TASK TO COMPLETE: Look below for the line that has "- Logo component for brand + mark"; output exactly from it through the line that has "<br>For more information", and leave the pictures out.

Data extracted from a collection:
== Segment start ==
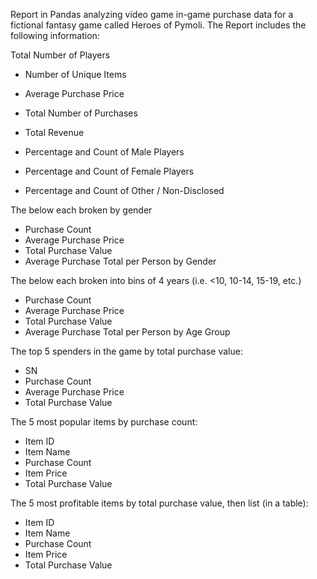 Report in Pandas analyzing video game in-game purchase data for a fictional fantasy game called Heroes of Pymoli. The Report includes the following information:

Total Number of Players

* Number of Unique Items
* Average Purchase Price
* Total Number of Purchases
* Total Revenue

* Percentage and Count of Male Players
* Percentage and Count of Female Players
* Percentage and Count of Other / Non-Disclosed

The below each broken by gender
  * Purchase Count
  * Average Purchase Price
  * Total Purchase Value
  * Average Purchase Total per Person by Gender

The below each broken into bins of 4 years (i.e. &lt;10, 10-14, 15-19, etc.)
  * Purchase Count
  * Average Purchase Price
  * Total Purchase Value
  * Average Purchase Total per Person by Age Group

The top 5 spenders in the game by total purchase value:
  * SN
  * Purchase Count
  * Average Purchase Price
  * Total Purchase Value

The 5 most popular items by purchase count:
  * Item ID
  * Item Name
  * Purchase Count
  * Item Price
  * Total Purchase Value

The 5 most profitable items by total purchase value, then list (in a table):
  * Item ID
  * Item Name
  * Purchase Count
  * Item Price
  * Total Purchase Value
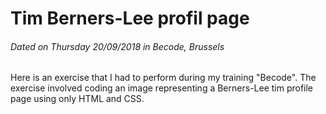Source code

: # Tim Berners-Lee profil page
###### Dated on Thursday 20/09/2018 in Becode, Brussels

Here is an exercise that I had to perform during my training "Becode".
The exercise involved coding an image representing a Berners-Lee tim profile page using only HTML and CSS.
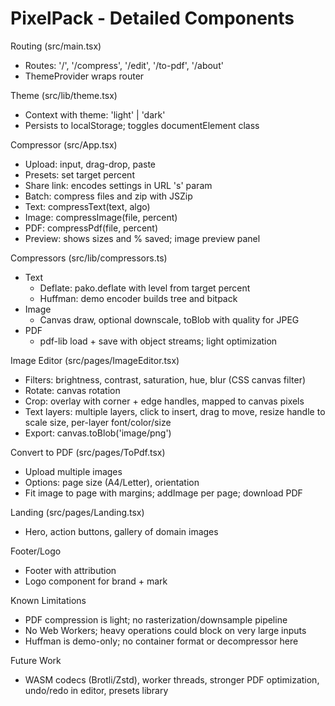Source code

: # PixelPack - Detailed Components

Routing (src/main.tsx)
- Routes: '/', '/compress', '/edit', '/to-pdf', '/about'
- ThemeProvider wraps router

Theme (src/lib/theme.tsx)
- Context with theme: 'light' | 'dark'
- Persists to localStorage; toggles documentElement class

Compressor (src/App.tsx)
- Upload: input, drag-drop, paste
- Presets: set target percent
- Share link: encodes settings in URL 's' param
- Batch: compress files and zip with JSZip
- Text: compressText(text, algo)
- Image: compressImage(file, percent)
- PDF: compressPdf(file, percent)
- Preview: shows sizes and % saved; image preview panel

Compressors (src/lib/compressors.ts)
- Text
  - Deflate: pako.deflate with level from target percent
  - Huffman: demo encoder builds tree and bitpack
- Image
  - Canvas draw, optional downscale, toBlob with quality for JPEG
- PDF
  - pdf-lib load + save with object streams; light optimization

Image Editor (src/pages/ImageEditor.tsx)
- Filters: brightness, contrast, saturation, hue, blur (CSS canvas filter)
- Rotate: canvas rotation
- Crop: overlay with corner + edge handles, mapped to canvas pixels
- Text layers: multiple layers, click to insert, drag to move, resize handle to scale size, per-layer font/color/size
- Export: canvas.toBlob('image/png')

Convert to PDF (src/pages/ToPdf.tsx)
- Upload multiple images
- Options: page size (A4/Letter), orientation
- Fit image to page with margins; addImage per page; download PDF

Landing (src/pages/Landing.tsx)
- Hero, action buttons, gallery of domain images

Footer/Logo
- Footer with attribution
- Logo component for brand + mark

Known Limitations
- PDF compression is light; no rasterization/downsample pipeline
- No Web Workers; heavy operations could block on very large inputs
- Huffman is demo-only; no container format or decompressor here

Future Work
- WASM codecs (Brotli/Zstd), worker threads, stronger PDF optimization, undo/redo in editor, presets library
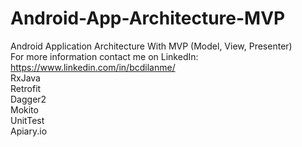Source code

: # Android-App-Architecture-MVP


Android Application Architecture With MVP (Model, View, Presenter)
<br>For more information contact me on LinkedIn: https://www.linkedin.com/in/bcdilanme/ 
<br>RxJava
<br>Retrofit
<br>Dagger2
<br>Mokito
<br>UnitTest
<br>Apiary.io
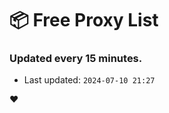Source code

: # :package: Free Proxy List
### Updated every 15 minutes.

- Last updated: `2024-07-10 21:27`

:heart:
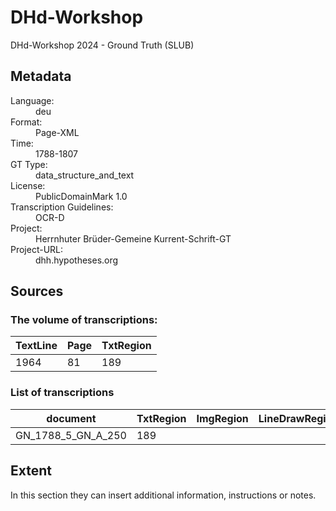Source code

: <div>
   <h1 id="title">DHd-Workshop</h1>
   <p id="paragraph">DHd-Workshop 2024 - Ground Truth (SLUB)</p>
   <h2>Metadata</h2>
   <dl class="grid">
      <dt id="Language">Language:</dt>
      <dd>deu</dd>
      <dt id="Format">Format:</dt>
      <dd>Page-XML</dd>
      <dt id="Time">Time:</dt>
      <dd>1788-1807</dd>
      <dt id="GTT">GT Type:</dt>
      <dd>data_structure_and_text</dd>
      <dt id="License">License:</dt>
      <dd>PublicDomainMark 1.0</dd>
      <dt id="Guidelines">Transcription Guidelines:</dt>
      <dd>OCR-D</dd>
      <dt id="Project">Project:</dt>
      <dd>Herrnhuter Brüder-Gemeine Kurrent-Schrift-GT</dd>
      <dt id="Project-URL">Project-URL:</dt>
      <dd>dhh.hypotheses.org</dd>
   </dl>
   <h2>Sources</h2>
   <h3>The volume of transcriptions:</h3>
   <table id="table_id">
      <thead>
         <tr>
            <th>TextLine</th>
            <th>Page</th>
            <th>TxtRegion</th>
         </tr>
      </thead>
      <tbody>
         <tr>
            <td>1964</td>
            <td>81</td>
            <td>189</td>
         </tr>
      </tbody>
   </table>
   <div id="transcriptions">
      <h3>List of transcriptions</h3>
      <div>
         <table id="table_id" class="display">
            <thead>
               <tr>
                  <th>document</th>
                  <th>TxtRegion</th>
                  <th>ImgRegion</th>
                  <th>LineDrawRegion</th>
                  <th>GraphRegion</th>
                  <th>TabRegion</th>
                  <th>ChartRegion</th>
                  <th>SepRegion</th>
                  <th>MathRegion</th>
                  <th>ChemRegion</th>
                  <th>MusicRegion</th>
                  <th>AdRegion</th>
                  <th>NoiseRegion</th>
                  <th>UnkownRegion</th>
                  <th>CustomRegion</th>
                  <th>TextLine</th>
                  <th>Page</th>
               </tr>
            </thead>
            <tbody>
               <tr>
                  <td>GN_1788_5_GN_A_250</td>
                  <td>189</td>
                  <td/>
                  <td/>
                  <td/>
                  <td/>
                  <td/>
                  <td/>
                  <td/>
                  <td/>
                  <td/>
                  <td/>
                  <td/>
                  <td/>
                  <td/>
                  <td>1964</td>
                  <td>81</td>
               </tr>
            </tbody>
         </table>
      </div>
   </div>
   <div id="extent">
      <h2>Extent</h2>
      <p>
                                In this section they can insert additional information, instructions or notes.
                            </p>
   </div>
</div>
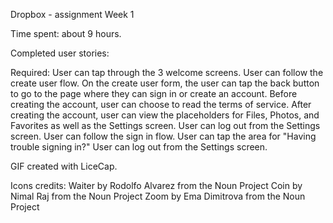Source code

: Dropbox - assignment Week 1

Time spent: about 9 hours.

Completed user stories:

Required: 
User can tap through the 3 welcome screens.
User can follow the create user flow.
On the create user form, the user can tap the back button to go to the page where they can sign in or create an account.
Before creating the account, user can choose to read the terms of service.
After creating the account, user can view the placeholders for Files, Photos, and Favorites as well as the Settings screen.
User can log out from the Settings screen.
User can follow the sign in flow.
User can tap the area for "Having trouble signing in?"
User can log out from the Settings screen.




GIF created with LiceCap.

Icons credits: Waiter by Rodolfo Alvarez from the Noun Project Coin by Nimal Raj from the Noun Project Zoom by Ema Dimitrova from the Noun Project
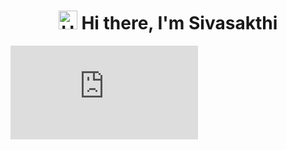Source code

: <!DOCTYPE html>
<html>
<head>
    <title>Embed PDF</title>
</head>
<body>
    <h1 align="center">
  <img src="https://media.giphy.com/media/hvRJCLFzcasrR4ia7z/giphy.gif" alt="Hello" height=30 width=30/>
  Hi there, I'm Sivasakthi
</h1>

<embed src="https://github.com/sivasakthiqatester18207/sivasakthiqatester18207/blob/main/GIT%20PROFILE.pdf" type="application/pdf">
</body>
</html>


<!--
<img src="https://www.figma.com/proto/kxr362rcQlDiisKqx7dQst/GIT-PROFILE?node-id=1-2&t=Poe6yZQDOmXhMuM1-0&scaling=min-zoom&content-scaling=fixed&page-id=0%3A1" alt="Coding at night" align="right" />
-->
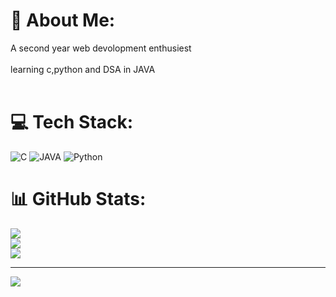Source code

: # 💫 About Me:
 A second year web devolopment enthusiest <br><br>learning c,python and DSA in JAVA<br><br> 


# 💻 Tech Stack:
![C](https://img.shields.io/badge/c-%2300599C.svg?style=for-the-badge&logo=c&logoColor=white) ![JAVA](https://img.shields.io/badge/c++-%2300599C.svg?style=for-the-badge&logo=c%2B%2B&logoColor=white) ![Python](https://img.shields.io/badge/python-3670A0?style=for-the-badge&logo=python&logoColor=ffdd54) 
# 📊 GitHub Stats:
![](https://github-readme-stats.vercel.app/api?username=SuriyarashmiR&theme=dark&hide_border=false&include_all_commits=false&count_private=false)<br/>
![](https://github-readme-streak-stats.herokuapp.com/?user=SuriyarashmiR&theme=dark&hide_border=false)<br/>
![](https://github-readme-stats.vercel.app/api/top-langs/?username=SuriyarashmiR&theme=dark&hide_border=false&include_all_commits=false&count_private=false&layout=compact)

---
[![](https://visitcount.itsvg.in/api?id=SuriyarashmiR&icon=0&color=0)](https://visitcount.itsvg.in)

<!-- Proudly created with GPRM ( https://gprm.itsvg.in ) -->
== Segment end ==
RESPONSE AREA:
- Logo component for brand + mark

Known Limitations
- PDF compression is light; no rasterization/downsample pipeline
- No Web Workers; heavy operations could block on very large inputs
- Huffman is demo-only; no container format or decompressor here

Future Work
- WASM codecs (Brotli/Zstd), worker threads, stronger PDF optimization, undo/redo in editor, presets library
Source code

: # Android-App-Architecture-MVP


Android Application Architecture With MVP (Model, View, Presenter)
<br>For more information contact me on LinkedIn: https://www.linkedin.com/in/bcdilanme/ 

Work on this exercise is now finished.